Redefining my favourite ingredient: Stuffed Sweet Potato…with Sweet Potato
Recently I’ve been on a huge sweet potato binge. As in I’ve had sweet potato roasted, steamed or mashed almost once every day (sometimes twice) and our pantry is overflowing with sweet potatoes. So when my mom suggested a way to vamp up what I already eat on a daily basis in an absolutely healthy way, I was overjoyed. She presents: Stuffed Baked Sweet Potato Skins with Spicy Sweet Potato Sesame Mash!
Firstly, steam or boil your sweet potato to a soft consistency (you can do this also by microwaving it for 5 minutes, but that kills nutrients so I don’t recommend it) such that you can spear it with a fork.
Preheat the oven to 200 degrees celcius.
Then, cut the sweet potatoes in half and scoop the soft sweet potato meat from it’s skin, leaving half a centimetre of sweet potato on each skin and taking the rest and putting it into a bowl.

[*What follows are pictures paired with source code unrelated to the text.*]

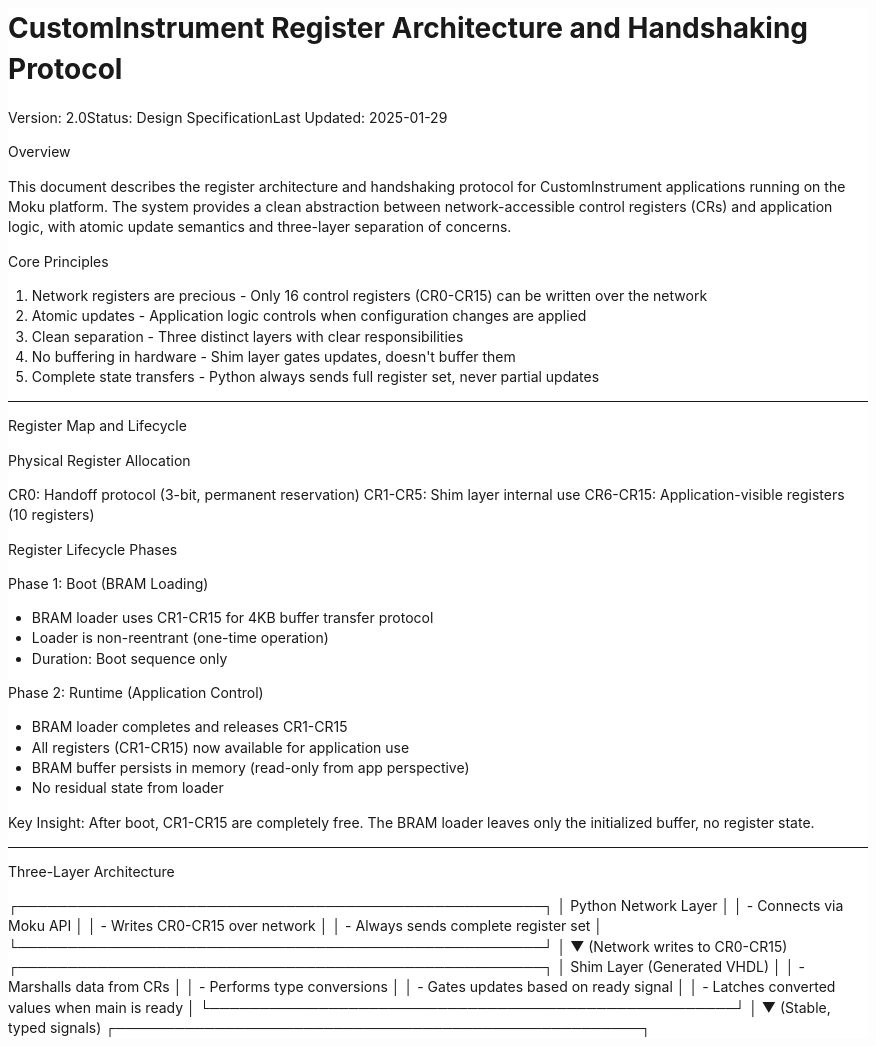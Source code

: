 # CustomInstrument Register Architecture and Handshaking Protocol

  Version: 2.0Status: Design SpecificationLast Updated: 2025-01-29

  Overview

  This document describes the register architecture and handshaking protocol for CustomInstrument applications running on the Moku
  platform. The system provides a clean abstraction between network-accessible control registers (CRs) and application logic, with
  atomic update semantics and three-layer separation of concerns.

  Core Principles

  1. Network registers are precious - Only 16 control registers (CR0-CR15) can be written over the network
  2. Atomic updates - Application logic controls when configuration changes are applied
  3. Clean separation - Three distinct layers with clear responsibilities
  4. No buffering in hardware - Shim layer gates updates, doesn't buffer them
  5. Complete state transfers - Python always sends full register set, never partial updates

  ---
  Register Map and Lifecycle

  Physical Register Allocation

  CR0:      Handoff protocol (3-bit, permanent reservation)
  CR1-CR5:  Shim layer internal use
  CR6-CR15: Application-visible registers (10 registers)

  Register Lifecycle Phases

  Phase 1: Boot (BRAM Loading)
  - BRAM loader uses CR1-CR15 for 4KB buffer transfer protocol
  - Loader is non-reentrant (one-time operation)
  - Duration: Boot sequence only

  Phase 2: Runtime (Application Control)
  - BRAM loader completes and releases CR1-CR15
  - All registers (CR1-CR15) now available for application use
  - BRAM buffer persists in memory (read-only from app perspective)
  - No residual state from loader

  Key Insight: After boot, CR1-CR15 are completely free. The BRAM loader leaves only the initialized buffer, no register state.

  ---
  Three-Layer Architecture

  ┌─────────────────────────────────────────────────────┐
  │  Python Network Layer                               │
  │  - Connects via Moku API                            │
  │  - Writes CR0-CR15 over network                     │
  │  - Always sends complete register set               │
  └─────────────────────────────────────────────────────┘
                          │
                          ▼ (Network writes to CR0-CR15)
  ┌─────────────────────────────────────────────────────┐
  │  Shim Layer (Generated VHDL)                        │
  │  - Marshalls data from CRs                          │
  │  - Performs type conversions                        │
  │  - Gates updates based on ready signal              │
  │  - Latches converted values when main is ready      │
  └─────────────────────────────────────────────────────┘
                          │
                          ▼ (Stable, typed signals)
  ┌─────────────────────────────────────────────────────┐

With the sweet potato meat, add chopped onion, tomato, diced grilled red bell pepper and black and white sesame, with lime juice/salt/pepper/chilli flakes to taste. Mash them all together, adding almond milk if necessary for a smoother consistency.
Once you have your mash, spoon it back into the sweet potato skins and wrap each individual stuffed sweet potato half in aluminium foil.
Bake the stuffed sweet potato for 7 minutes at 200 degrees celcius (you can even add cheese on top if you like) and let it cool for 5 minutes, before enjoying!